Six-nation talks on scrapping North Korea's nuclear program are likely to resume next week, South Korea's foreign ministry said yesterday, as disarmament efforts gathered momentum after months of stalemate.
"The talks are likely to take place on July 18 to 19, although the date has not been fixed yet," a ministry spokeswoman said.
Yonhap news agency quoted a diplomatic source in Beijing as saying that the forum's host, China, has notified other countries that it wants to resume next Wednesday.
China proposed a two-day meeting with a possible one-day extension, the source said, adding it was expected to announce the date yesterday afternoon. The foreign ministry in Beijing had no comment.

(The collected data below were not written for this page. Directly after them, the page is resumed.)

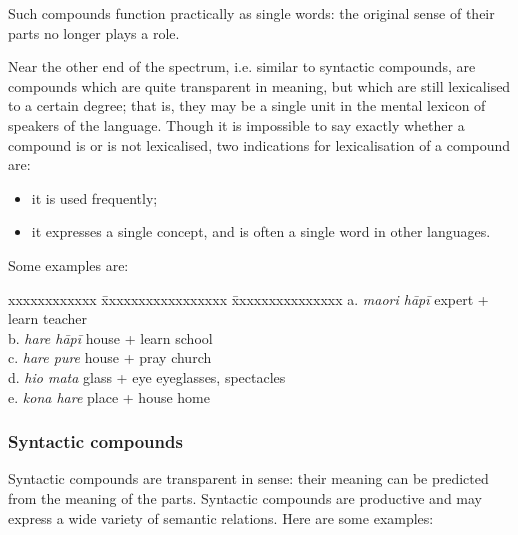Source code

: Such compounds function practically as single words: the original sense of their parts no longer plays a role.

Near the other end of the spectrum, i.e. similar to syntactic compounds, are compounds which are quite transparent in meaning, but which are still lexicalised to a certain degree; that is, they may be a single unit in the mental lexicon of speakers of the language. Though it is impossible to say exactly whether a compound is or is not lexicalised, two indications for lexicalisation of a compound are:

\begin{itemize}
\item 
it is used frequently;

\item 
it expresses a single concept, and is often a single word in other languages.

\end{itemize}

Some examples are:

\ea\label{ex:5.118}
\begin{tabbing}
xxxxxxxxxxxx \= xxxxxxxxxxxxxxxxx \= xxxxxxxxxxxxxxx \kill
a. \textit{ma{\ꞌ}ori hāpī} \> expert + learn \> teacher\\
b. \textit{hare hāpī} \> house + learn \> school\\
c. \textit{hare pure} \> house + pray \> church\\
d. \textit{hi{\ꞌ}o mata} \> glass + eye \> eyeglasses, spectacles\\
e. \textit{kona hare} \> place + house \> home
\end{tabbing}
\z

\subsubsection[Syntactic compounds]{Syntactic compounds}\label{sec:5.7.2.2}

Syntactic compounds are transparent in sense: their meaning can be predicted from the meaning of the parts. Syntactic compounds are productive and may express a wide variety of semantic relations. Here are some examples:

The six-party talks which began in 2003 group China, North and South Korea, the US, Japan and Russia. They assumed added urgency when the North staged its first nuclear weapons test last October.
The source said that North Korea and the US would hold a bilateral meeting on the sidelines of the Beijing forum on ways to disable its nuclear facilities, including a suspected highly enriched uranium program.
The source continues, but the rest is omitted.